Wide-area fire detector apparatus as known, e.g., from European Patent Document EP-A1-0298182, serves for the localization of infrared radiation emitted by objects at a temperature in a range of approximately 300.degree. to 1500.degree. C. in a surveillance area extending several kilometers. Such apparatus is particularly suited for the detection of forest fires from a central observation point in a large forested area. Included in such apparatus is a scanning device with azimuthal freedom of movement and with an optical focusing device, e.g., a reflector, for directing infrared radiation from forest fires in a number of detection areas onto a corresponding number of detector elements. Such detector elements are arranged closely spaced in a row perpendicular to the reflector axis. When the detector apparatus is rotated or panned azimuthally and approximately horizontally about an approximately vertical axis, a number of concentric detection areas result which have different elevation or inclination to the horizontal, and which are periodically scanned as the apparatus turns.
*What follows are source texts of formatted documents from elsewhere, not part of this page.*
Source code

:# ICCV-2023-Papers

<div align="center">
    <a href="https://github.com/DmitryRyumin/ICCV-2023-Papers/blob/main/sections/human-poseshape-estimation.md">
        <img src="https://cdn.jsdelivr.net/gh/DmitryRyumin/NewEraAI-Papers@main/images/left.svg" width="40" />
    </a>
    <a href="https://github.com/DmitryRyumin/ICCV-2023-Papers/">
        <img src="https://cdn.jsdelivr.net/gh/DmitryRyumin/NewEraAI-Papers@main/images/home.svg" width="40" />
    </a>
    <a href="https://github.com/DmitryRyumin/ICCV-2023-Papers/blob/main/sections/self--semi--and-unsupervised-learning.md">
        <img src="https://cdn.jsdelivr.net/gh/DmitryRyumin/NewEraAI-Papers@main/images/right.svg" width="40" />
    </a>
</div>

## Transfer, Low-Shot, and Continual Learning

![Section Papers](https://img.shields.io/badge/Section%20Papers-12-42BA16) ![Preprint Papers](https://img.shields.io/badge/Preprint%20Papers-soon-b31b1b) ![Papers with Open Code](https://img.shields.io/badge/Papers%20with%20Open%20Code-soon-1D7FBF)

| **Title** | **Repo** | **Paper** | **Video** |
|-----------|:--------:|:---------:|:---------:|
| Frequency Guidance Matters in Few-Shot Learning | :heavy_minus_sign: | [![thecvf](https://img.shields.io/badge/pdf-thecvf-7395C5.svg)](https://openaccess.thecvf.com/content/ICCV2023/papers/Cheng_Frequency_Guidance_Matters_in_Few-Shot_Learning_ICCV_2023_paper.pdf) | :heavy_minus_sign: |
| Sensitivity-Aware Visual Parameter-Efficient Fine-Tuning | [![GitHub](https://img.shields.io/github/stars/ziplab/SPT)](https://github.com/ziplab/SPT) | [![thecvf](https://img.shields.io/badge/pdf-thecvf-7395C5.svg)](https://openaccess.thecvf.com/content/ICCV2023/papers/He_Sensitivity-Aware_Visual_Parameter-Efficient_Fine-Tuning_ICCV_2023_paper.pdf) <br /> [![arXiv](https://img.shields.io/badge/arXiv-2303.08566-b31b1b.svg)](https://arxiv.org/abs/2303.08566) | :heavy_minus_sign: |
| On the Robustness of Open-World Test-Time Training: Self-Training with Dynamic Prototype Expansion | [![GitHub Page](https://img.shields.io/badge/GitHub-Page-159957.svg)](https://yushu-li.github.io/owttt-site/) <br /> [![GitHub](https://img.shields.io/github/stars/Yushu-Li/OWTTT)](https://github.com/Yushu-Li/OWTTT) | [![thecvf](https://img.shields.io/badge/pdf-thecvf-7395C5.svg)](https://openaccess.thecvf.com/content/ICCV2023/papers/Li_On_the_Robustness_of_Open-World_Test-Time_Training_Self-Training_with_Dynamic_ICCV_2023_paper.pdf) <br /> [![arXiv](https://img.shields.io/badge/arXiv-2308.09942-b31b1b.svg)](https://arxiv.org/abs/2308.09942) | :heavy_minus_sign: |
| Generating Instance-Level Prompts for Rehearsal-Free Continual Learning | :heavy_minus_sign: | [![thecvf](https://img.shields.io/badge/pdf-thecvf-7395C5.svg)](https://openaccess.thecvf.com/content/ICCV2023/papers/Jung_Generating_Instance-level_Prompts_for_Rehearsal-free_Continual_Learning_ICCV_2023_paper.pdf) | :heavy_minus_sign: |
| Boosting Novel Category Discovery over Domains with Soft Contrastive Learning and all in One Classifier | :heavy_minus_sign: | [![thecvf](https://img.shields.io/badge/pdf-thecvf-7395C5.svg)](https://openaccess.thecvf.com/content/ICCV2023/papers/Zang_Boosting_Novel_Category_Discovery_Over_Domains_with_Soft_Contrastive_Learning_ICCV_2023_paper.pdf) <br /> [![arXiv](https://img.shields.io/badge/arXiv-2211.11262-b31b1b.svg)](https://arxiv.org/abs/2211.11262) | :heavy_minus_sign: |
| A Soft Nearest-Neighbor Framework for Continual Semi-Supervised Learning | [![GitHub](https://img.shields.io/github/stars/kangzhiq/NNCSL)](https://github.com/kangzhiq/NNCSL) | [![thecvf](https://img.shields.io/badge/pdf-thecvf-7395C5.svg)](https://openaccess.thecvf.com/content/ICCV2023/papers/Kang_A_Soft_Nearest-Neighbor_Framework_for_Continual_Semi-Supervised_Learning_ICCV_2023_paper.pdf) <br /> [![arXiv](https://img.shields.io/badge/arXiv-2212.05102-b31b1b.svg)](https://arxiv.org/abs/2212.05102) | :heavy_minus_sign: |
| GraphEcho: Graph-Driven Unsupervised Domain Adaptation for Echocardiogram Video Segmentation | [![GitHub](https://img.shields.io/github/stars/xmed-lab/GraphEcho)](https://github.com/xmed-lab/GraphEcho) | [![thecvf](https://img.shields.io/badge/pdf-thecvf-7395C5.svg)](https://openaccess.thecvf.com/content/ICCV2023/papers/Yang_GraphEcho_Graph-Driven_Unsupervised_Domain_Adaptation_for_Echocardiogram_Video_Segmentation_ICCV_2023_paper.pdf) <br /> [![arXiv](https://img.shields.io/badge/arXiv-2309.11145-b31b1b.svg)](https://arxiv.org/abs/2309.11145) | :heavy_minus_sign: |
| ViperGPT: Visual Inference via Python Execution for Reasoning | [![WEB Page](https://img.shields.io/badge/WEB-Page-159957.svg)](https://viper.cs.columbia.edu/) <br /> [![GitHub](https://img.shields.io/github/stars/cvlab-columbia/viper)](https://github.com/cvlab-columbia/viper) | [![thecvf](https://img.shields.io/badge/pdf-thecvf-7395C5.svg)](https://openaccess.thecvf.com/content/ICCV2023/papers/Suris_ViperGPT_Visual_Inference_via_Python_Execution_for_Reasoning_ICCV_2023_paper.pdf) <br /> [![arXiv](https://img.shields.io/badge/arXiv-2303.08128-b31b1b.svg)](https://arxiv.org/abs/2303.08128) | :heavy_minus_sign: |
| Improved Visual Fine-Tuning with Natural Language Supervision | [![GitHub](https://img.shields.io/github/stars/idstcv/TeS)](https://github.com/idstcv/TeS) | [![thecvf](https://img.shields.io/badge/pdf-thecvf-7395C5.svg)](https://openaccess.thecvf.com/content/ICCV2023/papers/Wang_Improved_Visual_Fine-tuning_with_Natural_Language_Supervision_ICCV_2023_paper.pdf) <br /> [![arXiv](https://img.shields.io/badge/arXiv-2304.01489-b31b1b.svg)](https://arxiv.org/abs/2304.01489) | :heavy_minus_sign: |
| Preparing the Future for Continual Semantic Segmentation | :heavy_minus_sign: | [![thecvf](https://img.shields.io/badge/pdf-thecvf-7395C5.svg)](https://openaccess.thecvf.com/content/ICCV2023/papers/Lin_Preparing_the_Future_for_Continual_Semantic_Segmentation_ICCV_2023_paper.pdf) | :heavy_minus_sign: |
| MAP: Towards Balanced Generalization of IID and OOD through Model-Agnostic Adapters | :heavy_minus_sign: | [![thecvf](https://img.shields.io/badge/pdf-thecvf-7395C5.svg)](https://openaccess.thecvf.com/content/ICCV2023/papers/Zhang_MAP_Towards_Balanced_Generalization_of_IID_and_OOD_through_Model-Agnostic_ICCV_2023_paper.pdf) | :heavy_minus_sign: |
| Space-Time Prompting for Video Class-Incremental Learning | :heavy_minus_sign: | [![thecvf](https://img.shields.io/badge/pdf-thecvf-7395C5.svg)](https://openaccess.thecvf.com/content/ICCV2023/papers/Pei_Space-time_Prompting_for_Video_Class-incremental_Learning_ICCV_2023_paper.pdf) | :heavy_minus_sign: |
If a detector apparatus is installed at an elevated location, e.g., on a mountaintop or on a tall mast, an area extending several kilometers can be monitored by a single detector apparatus for infrared radiation originating from forest fires. The site of a fire can be determined and reported by means of a suitable evaluation circuit.
It is a drawback of such known apparatus that the sensitivity of detection decreases with increasing distance, i.e., with decreasing elevation or inclination of a detection area from the horizontal. In other words, detection of a fire is more difficult at a distance than at close range. In accordance with German Patent Document DE-A1-3710265, this disadvantage is avoided when a detector apparatus moves not only azimuthally, but also by periodic variation of the angle of elevation. During such vertical panning movement, the focal length of the focusing device is automatically adjusted, as a function of the angle of elevation, to maintain approximately constant infrared detector resolution in the entire surveillance area. This requires complicated and failure-prone control means with additional movable components. As a result, long-term operation at a remote location is virtually impossible, as the apparatus requires frequent service.
A further disadvantage of such known forest-fire detectors lies in their susceptibility to parasitic infrared radiation from extraneous sources, especially to direct or reflected solar radiation. While the intensity peak of solar radiation lies in the range of visible light, solar intensity in the infrared range, i.e., in the range of thermal radiation from a forest fire, can be strong enough to erroneously trigger a fire alarm signal. Even diffuse light can have such strong infrared component triggering a false alarm.